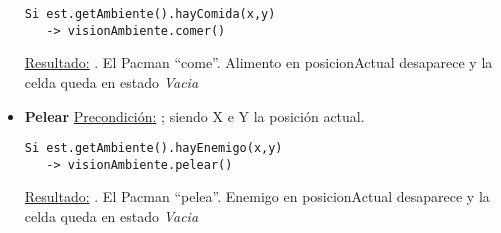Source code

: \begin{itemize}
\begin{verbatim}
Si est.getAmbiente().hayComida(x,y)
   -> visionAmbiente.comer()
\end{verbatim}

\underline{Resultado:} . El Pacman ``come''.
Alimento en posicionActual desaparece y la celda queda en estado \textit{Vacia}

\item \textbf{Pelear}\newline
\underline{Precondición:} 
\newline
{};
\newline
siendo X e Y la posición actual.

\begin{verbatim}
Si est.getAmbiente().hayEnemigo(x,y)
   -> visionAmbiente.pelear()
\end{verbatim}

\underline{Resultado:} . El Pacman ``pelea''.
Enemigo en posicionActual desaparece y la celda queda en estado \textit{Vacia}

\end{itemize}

____

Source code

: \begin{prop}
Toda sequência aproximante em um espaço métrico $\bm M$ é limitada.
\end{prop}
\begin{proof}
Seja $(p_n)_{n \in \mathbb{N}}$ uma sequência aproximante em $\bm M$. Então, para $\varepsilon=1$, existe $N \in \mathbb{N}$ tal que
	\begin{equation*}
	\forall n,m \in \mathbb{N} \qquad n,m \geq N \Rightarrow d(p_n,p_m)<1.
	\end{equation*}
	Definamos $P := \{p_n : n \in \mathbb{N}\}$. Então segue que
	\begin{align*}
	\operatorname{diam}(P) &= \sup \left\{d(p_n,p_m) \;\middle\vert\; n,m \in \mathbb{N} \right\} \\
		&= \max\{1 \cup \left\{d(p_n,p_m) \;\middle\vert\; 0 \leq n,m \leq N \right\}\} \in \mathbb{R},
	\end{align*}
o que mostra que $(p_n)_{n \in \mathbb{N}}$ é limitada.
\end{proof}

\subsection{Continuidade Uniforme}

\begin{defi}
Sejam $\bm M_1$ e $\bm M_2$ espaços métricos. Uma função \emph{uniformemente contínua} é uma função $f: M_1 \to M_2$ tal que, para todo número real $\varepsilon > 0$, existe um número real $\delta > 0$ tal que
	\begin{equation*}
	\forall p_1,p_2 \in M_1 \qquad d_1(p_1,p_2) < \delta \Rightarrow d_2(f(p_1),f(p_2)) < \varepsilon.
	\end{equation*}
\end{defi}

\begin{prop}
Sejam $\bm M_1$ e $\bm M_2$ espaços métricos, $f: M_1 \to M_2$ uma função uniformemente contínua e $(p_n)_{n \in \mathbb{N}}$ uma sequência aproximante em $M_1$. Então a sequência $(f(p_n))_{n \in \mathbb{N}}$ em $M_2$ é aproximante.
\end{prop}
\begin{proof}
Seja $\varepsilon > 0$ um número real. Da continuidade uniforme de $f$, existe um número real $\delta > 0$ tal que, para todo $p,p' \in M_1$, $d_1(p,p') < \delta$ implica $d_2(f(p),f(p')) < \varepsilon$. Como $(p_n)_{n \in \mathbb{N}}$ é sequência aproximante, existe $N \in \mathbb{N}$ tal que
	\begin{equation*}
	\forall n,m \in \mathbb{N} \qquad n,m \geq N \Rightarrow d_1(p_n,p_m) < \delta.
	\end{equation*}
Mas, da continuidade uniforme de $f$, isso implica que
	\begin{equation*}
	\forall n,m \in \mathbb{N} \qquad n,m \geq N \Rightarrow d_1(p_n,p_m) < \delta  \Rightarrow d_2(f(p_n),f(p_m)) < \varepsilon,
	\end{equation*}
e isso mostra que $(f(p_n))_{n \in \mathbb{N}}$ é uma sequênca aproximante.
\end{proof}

____

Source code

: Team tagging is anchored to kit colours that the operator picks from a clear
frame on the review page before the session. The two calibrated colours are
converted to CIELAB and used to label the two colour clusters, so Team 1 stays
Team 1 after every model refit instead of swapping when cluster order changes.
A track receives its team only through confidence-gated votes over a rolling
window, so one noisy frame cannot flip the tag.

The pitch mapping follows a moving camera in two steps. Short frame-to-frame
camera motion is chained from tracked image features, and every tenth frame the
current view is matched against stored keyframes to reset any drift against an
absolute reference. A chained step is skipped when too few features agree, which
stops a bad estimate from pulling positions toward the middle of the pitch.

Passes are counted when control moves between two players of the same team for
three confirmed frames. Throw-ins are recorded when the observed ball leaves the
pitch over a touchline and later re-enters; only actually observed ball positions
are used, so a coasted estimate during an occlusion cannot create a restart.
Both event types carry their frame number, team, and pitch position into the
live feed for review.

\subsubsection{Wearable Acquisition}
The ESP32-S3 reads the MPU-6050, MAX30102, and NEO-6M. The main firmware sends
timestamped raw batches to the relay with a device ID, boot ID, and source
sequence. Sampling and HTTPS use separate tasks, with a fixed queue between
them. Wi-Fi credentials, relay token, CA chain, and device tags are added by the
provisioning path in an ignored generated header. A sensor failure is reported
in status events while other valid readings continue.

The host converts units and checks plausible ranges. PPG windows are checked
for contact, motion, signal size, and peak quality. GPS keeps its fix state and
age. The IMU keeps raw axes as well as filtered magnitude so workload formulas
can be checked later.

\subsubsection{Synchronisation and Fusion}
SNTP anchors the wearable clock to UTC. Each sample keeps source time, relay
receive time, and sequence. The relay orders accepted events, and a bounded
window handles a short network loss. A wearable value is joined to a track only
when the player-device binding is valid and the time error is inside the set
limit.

____

**Directions**: Write down how many lines of the data above carry the word "later". Nothing else belongs in the answer.

**Exercise answer**: 2